▸ **Exercise objective**: Could you write out the data that follows, exactly and in full?

▸ **Data supplied**:
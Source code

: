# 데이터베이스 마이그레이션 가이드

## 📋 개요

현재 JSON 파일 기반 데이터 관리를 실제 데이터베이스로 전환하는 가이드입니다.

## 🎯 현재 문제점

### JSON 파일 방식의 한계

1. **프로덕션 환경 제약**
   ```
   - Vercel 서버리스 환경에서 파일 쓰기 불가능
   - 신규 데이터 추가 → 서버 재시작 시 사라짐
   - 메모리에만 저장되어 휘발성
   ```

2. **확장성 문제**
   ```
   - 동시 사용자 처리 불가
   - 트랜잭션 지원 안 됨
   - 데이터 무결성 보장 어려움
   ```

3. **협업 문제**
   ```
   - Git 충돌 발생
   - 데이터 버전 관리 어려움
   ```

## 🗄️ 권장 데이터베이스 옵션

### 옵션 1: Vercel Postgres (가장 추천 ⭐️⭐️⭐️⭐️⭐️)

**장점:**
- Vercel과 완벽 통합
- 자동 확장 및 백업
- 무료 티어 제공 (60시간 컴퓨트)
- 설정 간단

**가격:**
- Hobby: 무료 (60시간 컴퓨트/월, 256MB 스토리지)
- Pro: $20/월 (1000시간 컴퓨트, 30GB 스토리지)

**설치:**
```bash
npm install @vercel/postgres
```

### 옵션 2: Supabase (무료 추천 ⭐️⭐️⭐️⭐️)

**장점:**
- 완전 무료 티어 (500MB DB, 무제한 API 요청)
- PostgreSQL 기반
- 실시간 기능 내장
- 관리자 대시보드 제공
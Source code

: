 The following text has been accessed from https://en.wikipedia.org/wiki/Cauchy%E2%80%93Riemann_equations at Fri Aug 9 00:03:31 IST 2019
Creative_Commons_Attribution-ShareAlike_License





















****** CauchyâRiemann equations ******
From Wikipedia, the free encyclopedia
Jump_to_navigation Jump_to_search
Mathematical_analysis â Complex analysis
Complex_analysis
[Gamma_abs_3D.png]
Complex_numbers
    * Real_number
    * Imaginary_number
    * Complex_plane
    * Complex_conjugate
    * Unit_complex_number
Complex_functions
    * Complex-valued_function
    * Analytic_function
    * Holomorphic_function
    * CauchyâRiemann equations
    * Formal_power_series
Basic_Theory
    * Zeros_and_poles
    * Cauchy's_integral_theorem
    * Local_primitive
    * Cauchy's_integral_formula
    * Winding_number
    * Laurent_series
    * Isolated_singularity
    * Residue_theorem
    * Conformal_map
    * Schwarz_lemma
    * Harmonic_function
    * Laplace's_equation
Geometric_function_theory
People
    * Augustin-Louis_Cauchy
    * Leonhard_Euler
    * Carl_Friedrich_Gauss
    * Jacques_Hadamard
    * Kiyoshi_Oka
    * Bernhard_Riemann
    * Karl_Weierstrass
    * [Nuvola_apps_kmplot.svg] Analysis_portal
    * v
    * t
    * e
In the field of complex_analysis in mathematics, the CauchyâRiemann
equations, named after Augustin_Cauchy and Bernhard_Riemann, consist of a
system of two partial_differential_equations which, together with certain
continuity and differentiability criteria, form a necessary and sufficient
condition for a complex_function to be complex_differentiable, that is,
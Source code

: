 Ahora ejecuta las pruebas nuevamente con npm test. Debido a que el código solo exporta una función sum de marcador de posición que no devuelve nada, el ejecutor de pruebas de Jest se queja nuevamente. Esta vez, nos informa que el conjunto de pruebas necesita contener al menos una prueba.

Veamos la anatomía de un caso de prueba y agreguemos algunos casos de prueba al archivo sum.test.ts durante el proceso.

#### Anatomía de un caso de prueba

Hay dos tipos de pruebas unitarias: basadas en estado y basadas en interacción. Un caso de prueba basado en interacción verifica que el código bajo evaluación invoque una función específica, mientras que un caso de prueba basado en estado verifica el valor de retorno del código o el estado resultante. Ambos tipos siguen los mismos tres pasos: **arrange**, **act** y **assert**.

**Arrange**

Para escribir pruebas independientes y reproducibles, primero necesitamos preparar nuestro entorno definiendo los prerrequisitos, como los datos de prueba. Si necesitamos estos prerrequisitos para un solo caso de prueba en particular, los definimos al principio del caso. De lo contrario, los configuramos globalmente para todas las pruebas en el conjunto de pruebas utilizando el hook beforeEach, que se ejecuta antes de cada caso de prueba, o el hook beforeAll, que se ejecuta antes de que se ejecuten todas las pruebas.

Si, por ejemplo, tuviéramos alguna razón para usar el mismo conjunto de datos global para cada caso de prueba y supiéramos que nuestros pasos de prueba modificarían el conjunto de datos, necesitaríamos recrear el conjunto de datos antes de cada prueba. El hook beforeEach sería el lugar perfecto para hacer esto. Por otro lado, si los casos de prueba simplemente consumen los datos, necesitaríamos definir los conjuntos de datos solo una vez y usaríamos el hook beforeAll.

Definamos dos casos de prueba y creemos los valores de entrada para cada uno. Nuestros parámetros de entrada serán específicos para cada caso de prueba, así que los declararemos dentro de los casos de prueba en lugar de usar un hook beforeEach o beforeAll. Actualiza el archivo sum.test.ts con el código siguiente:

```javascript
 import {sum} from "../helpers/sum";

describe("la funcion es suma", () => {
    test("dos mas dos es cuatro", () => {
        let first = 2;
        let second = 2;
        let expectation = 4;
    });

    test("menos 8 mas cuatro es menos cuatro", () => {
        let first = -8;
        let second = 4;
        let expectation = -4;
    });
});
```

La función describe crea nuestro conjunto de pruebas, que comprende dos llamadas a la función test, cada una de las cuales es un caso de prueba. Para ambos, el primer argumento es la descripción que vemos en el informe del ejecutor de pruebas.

▸ **Exercise solution**:
Source code

:# 데이터베이스 마이그레이션 가이드

## 📋 개요

현재 JSON 파일 기반 데이터 관리를 실제 데이터베이스로 전환하는 가이드입니다.

## 🎯 현재 문제점

### JSON 파일 방식의 한계

1. **프로덕션 환경 제약**
   ```
   - Vercel 서버리스 환경에서 파일 쓰기 불가능
   - 신규 데이터 추가 → 서버 재시작 시 사라짐
   - 메모리에만 저장되어 휘발성
   ```

2. **확장성 문제**
   ```
   - 동시 사용자 처리 불가
   - 트랜잭션 지원 안 됨
   - 데이터 무결성 보장 어려움
   ```

3. **협업 문제**
   ```
   - Git 충돌 발생
   - 데이터 버전 관리 어려움
   ```

## 🗄️ 권장 데이터베이스 옵션

### 옵션 1: Vercel Postgres (가장 추천 ⭐️⭐️⭐️⭐️⭐️)

**장점:**
- Vercel과 완벽 통합
- 자동 확장 및 백업
- 무료 티어 제공 (60시간 컴퓨트)
- 설정 간단

**가격:**
- Hobby: 무료 (60시간 컴퓨트/월, 256MB 스토리지)
- Pro: $20/월 (1000시간 컴퓨트, 30GB 스토리지)

**설치:**
```bash
npm install @vercel/postgres
```

### 옵션 2: Supabase (무료 추천 ⭐️⭐️⭐️⭐️)

**장점:**
- 완전 무료 티어 (500MB DB, 무제한 API 요청)
- PostgreSQL 기반
- 실시간 기능 내장
- 관리자 대시보드 제공
Source code

: The following text has been accessed from https://en.wikipedia.org/wiki/Cauchy%E2%80%93Riemann_equations at Fri Aug 9 00:03:31 IST 2019
Creative_Commons_Attribution-ShareAlike_License





















****** CauchyâRiemann equations ******
From Wikipedia, the free encyclopedia
Jump_to_navigation Jump_to_search
Mathematical_analysis â Complex analysis
Complex_analysis
[Gamma_abs_3D.png]
Complex_numbers
    * Real_number
    * Imaginary_number
    * Complex_plane
    * Complex_conjugate
    * Unit_complex_number
Complex_functions
    * Complex-valued_function
    * Analytic_function
    * Holomorphic_function
    * CauchyâRiemann equations
    * Formal_power_series
Basic_Theory
    * Zeros_and_poles
    * Cauchy's_integral_theorem
    * Local_primitive
    * Cauchy's_integral_formula
    * Winding_number
    * Laurent_series
    * Isolated_singularity
    * Residue_theorem
    * Conformal_map
    * Schwarz_lemma
    * Harmonic_function
    * Laplace's_equation
Geometric_function_theory
People
    * Augustin-Louis_Cauchy
    * Leonhard_Euler
    * Carl_Friedrich_Gauss
    * Jacques_Hadamard
    * Kiyoshi_Oka
    * Bernhard_Riemann
    * Karl_Weierstrass
    * [Nuvola_apps_kmplot.svg] Analysis_portal
    * v
    * t
    * e
In the field of complex_analysis in mathematics, the CauchyâRiemann
equations, named after Augustin_Cauchy and Bernhard_Riemann, consist of a
system of two partial_differential_equations which, together with certain
continuity and differentiability criteria, form a necessary and sufficient
condition for a complex_function to be complex_differentiable, that is,
Source code

: Ahora ejecuta las pruebas nuevamente con npm test. Debido a que el código solo exporta una función sum de marcador de posición que no devuelve nada, el ejecutor de pruebas de Jest se queja nuevamente. Esta vez, nos informa que el conjunto de pruebas necesita contener al menos una prueba.

Veamos la anatomía de un caso de prueba y agreguemos algunos casos de prueba al archivo sum.test.ts durante el proceso.

#### Anatomía de un caso de prueba

Hay dos tipos de pruebas unitarias: basadas en estado y basadas en interacción. Un caso de prueba basado en interacción verifica que el código bajo evaluación invoque una función específica, mientras que un caso de prueba basado en estado verifica el valor de retorno del código o el estado resultante. Ambos tipos siguen los mismos tres pasos: **arrange**, **act** y **assert**.

**Arrange**

Para escribir pruebas independientes y reproducibles, primero necesitamos preparar nuestro entorno definiendo los prerrequisitos, como los datos de prueba. Si necesitamos estos prerrequisitos para un solo caso de prueba en particular, los definimos al principio del caso. De lo contrario, los configuramos globalmente para todas las pruebas en el conjunto de pruebas utilizando el hook beforeEach, que se ejecuta antes de cada caso de prueba, o el hook beforeAll, que se ejecuta antes de que se ejecuten todas las pruebas.

Si, por ejemplo, tuviéramos alguna razón para usar el mismo conjunto de datos global para cada caso de prueba y supiéramos que nuestros pasos de prueba modificarían el conjunto de datos, necesitaríamos recrear el conjunto de datos antes de cada prueba. El hook beforeEach sería el lugar perfecto para hacer esto. Por otro lado, si los casos de prueba simplemente consumen los datos, necesitaríamos definir los conjuntos de datos solo una vez y usaríamos el hook beforeAll.

Definamos dos casos de prueba y creemos los valores de entrada para cada uno. Nuestros parámetros de entrada serán específicos para cada caso de prueba, así que los declararemos dentro de los casos de prueba en lugar de usar un hook beforeEach o beforeAll. Actualiza el archivo sum.test.ts con el código siguiente:

```javascript
 import {sum} from "../helpers/sum";

describe("la funcion es suma", () => {
    test("dos mas dos es cuatro", () => {
        let first = 2;
        let second = 2;
        let expectation = 4;
    });

    test("menos 8 mas cuatro es menos cuatro", () => {
        let first = -8;
        let second = 4;
        let expectation = -4;
    });
});
```

La función describe crea nuestro conjunto de pruebas, que comprende dos llamadas a la función test, cada una de las cuales es un caso de prueba. Para ambos, el primer argumento es la descripción que vemos en el informe del ejecutor de pruebas.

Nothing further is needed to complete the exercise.